REQUIREMENT: Tell me how many lines in the data below hold the string "ways", and say nothing else.

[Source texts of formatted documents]
..........
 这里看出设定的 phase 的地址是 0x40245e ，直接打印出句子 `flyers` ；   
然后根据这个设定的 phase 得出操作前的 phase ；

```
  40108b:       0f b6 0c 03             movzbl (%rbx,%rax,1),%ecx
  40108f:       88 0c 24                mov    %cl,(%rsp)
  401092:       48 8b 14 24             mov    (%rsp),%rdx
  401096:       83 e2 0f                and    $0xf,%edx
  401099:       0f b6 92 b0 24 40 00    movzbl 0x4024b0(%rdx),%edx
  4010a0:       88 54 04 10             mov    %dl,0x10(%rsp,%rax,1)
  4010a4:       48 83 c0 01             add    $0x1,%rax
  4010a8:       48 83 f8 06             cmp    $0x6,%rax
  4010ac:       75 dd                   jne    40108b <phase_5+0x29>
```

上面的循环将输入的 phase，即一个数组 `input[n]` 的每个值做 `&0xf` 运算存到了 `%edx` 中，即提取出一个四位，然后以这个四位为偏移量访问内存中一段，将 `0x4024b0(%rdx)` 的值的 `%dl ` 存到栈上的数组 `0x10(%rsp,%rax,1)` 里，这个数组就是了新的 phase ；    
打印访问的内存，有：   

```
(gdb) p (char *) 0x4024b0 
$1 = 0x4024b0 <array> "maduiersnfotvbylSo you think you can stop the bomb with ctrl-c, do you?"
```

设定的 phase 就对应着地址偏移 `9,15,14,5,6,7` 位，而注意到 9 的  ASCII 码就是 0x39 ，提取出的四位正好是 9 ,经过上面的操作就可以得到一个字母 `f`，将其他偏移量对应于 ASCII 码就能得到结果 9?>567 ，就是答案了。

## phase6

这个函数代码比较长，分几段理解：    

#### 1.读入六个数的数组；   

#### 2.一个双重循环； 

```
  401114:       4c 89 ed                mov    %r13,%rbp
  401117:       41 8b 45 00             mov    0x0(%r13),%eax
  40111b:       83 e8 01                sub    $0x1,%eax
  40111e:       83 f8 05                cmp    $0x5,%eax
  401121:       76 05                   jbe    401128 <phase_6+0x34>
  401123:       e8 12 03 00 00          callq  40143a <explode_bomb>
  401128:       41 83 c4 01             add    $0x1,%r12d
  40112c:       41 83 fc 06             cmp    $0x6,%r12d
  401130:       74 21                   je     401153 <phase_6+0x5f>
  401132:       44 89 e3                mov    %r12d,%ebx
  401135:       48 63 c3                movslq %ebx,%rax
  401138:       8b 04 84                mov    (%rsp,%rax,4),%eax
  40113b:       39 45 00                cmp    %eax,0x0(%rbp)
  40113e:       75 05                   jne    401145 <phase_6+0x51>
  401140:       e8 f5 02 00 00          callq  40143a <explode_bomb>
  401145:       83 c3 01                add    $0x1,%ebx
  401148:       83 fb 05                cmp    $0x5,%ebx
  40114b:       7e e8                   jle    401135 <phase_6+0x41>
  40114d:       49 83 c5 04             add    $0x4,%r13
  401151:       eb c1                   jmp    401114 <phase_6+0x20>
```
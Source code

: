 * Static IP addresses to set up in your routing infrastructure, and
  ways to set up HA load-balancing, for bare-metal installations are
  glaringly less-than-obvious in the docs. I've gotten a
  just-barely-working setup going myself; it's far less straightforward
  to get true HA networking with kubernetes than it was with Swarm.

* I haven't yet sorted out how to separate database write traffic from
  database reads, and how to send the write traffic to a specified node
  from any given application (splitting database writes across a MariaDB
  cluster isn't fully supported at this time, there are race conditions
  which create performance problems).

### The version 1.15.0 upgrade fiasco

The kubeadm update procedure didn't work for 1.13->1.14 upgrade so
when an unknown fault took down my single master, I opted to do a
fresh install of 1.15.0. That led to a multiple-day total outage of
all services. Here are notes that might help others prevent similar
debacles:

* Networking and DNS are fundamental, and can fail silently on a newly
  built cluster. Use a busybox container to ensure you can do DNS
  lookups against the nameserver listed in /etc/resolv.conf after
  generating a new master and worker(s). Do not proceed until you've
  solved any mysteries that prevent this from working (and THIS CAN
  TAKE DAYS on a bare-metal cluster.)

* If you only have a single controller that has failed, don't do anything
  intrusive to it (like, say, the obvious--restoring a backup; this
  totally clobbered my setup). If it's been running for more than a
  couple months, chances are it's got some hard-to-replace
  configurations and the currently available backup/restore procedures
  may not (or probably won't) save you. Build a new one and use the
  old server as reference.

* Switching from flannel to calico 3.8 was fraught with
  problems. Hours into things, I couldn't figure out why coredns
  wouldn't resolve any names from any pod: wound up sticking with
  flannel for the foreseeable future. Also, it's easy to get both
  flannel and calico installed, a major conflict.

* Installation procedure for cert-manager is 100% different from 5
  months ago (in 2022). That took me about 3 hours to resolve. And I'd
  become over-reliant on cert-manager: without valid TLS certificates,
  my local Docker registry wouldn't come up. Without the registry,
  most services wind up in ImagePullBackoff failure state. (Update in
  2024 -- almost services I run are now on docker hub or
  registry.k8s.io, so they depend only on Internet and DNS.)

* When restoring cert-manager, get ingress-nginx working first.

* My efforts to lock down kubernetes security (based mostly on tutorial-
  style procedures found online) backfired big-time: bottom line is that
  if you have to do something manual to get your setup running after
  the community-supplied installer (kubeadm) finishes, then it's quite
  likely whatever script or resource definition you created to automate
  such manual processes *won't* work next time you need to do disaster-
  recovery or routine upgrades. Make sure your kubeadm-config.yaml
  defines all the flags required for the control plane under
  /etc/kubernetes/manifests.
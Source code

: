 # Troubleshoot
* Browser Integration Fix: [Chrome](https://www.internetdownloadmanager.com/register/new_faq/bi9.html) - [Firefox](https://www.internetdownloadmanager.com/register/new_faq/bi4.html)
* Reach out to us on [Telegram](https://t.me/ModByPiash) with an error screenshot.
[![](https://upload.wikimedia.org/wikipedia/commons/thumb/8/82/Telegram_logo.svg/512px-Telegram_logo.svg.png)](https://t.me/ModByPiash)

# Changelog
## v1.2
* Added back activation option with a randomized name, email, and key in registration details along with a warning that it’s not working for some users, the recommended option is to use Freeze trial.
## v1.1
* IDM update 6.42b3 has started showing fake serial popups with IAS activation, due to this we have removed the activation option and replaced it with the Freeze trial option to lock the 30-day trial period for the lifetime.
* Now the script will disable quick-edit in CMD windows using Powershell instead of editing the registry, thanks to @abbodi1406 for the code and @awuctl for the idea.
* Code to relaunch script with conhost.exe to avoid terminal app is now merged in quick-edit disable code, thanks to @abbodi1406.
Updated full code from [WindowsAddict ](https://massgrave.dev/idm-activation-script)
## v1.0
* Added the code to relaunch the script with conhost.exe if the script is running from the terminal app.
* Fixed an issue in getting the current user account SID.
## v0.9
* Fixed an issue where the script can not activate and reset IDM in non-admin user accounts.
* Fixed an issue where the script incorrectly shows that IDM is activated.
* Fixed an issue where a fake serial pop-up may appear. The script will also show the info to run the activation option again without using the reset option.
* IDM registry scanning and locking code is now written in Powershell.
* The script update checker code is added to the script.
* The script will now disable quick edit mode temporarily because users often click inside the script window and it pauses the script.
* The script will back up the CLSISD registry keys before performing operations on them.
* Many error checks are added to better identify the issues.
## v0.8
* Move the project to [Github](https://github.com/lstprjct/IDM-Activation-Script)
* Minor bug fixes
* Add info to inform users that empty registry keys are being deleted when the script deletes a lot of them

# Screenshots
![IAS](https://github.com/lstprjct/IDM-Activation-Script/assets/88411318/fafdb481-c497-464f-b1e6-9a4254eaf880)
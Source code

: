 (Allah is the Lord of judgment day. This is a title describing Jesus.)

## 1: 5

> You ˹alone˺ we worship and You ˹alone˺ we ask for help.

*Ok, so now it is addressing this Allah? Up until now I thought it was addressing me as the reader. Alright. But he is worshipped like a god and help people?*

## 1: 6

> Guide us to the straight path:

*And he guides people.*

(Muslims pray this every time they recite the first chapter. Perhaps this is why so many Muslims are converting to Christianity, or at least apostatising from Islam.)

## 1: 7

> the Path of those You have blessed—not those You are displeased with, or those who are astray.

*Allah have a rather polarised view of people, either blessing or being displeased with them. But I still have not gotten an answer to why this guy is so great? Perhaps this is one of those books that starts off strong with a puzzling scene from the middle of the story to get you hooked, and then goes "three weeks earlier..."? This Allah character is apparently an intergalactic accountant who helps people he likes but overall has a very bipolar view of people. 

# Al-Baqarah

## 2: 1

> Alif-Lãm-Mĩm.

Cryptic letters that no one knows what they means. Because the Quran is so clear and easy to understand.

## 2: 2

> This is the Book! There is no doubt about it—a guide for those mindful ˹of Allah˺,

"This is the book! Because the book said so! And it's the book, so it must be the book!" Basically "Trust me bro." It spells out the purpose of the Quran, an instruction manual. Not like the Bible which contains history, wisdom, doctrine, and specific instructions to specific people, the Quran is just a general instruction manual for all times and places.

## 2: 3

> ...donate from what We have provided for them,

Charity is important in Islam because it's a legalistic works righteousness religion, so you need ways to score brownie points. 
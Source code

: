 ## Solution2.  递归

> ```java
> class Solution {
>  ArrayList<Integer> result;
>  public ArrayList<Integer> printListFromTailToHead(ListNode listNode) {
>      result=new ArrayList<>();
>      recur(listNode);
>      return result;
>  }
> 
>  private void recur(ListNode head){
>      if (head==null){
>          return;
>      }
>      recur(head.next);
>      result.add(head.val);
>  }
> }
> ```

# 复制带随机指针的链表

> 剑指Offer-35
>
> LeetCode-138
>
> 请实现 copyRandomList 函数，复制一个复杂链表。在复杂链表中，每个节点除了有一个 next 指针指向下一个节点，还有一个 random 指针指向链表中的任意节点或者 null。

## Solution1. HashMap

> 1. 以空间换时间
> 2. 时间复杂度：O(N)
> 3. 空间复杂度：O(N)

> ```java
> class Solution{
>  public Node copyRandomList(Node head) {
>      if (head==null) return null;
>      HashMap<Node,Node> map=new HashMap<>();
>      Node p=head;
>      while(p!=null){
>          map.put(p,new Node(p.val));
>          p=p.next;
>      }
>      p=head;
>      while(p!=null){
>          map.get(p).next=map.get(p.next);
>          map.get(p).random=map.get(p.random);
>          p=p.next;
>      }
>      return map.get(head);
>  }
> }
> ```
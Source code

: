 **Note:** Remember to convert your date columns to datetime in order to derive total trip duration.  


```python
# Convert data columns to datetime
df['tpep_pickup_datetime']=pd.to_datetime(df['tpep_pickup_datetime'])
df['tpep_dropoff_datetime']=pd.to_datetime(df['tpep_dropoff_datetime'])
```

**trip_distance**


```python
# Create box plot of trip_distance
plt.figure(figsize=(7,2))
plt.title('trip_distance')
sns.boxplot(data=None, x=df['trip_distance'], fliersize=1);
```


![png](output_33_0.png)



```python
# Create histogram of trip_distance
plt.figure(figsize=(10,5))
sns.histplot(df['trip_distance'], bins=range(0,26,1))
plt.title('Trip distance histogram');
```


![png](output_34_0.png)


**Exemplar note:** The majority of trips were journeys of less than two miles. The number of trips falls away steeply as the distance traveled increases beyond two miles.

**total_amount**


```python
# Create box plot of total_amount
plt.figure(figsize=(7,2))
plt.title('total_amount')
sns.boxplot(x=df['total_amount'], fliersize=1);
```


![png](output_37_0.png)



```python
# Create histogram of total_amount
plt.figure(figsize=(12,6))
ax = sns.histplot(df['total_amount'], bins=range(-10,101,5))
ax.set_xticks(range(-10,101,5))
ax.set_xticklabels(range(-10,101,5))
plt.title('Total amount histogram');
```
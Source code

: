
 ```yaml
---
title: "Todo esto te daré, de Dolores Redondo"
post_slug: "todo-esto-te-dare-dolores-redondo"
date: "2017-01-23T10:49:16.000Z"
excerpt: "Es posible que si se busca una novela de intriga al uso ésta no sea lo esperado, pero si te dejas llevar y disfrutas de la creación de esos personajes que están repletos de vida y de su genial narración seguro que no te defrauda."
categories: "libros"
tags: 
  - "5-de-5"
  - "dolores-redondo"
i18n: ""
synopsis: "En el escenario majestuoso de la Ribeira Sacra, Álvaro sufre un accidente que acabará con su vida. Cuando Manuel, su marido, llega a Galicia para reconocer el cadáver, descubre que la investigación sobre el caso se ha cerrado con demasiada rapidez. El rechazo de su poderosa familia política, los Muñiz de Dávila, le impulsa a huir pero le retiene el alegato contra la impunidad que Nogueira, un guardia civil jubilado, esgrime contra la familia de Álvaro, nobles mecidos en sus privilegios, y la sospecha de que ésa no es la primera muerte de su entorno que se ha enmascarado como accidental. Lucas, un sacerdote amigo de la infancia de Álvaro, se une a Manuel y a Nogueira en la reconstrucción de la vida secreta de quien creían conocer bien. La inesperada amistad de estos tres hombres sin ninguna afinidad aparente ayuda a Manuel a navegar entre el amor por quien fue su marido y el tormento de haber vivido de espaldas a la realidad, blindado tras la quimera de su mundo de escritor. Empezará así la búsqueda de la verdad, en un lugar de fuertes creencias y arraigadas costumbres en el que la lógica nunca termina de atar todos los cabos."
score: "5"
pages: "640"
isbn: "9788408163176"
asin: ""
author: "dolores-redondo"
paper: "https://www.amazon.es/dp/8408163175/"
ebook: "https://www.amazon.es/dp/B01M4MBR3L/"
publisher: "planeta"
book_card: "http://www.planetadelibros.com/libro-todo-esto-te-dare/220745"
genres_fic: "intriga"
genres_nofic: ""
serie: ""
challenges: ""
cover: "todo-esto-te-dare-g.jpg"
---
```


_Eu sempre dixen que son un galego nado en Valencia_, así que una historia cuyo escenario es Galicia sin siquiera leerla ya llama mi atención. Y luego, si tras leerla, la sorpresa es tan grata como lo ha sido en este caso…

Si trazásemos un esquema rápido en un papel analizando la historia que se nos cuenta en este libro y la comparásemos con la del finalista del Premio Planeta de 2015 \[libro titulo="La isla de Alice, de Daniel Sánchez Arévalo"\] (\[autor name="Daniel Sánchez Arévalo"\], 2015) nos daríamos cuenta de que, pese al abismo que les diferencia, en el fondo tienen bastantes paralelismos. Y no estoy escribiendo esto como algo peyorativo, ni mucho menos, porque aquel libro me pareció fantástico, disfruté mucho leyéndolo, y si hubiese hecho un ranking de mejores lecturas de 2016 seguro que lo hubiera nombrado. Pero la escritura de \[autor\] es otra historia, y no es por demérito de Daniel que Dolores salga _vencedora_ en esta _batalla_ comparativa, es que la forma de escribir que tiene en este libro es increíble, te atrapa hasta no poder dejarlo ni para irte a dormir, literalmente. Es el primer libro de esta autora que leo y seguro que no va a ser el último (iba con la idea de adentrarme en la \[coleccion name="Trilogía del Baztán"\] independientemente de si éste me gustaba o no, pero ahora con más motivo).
..........
SOLUTION TO THIS EXERCISE: 2